Die Adoption von Stiefkindern muss auch bei unverheirateten Paaren möglich sein
Nach der geltenden Rechtslage ist für nichteheliche Paare eine zu einer gemeinsamen Elternschaft führende Adoption des Kindes einer der Partner nicht möglich. Gemäß §§ 1754 Abs. 1, Abs. 2, 1755 BGB führt die Stiefkindadoption durch einen unverheirateten Lebenspartner zwangsläufig zum Erlöschen der Elternschaft des anderen Partners.
Adoption führte zum Erlöschen bisheriger Verwandtschaftsverhältnisse
Diese auf den ersten Blick merkwürdige Konsequenz folgt daraus, dass der Gesetzgeber minderjährigen Kindern ein geordnetes, stabiles Zuhause ermöglichen will und die Volladoption eines Kindes grundsätzlich zur völligen Trennung des adoptierten Kindes von seiner bisherigen rechtlichen Familie führen soll, um die Integration in die aufnehmende Familie zu fördern.

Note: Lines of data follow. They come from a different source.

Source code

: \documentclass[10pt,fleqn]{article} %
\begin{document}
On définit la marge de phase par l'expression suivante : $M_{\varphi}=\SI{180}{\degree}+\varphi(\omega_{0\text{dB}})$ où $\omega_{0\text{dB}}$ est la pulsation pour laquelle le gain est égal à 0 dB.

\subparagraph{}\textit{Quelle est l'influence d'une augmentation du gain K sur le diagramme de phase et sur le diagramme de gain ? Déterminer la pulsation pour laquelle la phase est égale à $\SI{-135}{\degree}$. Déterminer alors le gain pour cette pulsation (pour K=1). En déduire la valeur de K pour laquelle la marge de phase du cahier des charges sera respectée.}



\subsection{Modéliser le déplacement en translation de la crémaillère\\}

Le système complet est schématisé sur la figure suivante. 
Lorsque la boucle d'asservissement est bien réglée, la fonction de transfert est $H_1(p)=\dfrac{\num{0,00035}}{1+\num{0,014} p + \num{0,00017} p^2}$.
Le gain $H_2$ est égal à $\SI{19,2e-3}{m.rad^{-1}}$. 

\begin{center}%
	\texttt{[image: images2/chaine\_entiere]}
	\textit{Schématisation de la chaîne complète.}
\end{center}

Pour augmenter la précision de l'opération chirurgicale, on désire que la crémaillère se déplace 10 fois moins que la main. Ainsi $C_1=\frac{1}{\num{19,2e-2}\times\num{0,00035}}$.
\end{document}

In ehelichen Partnerschaften ist die Stiefkindadoption kein Problem
Für eheliche Partnerschaften ist dies kein Problem, da gemäß §§ 1754, 1754 BGB die Adoption eines Stiefkindes durch den ehelichen Partner problemlos zur gemeinsamen Elternschaft der Eheleute führt. Sind die Partner nicht verheiratet, so ist eine gemeinsame Elternschaft durch Adoption nach diesen Vorschriften aber unmöglich
Im konkreten Fall hatten die leibliche Mutter zweier Kinder sowie der seit vielen Jahren mit ihr zusammenlebende nichteheliche Lebenspartner der Mutter
- von einer Eheschließung abgesehen,
- weil die Mutter eine Witwenrente bezieht
- und dies als wesentlichen Teil ihrer Existenzgrundlage betrachtet.
- Bei einer Wiederverheiratung hätte sie die Witwenrente verloren.
Eheschließung als Gewähr für stabile Beziehung
Der Antrag der Lebenspartner, die beiden minderjährigen Kinder als gemeinschaftliche Kinder anzunehmen, wurde abgelehnt. Nach der Entscheidung des zuständigen Amtsgerichts kann eine unverheiratete Person ein Kind nur allein annehmen. Die entsprechende gesetzliche Regelung ist nach Auffassung des AG auch nicht verfassungswidrig, denn sie solle sicherstellen, dass ein Kind durch die Adoption in stabile Verhältnisse mit dauerhaften Bezugspersonen gelange, was nur bei einer geschlossenen Ehe sichergestellt sei.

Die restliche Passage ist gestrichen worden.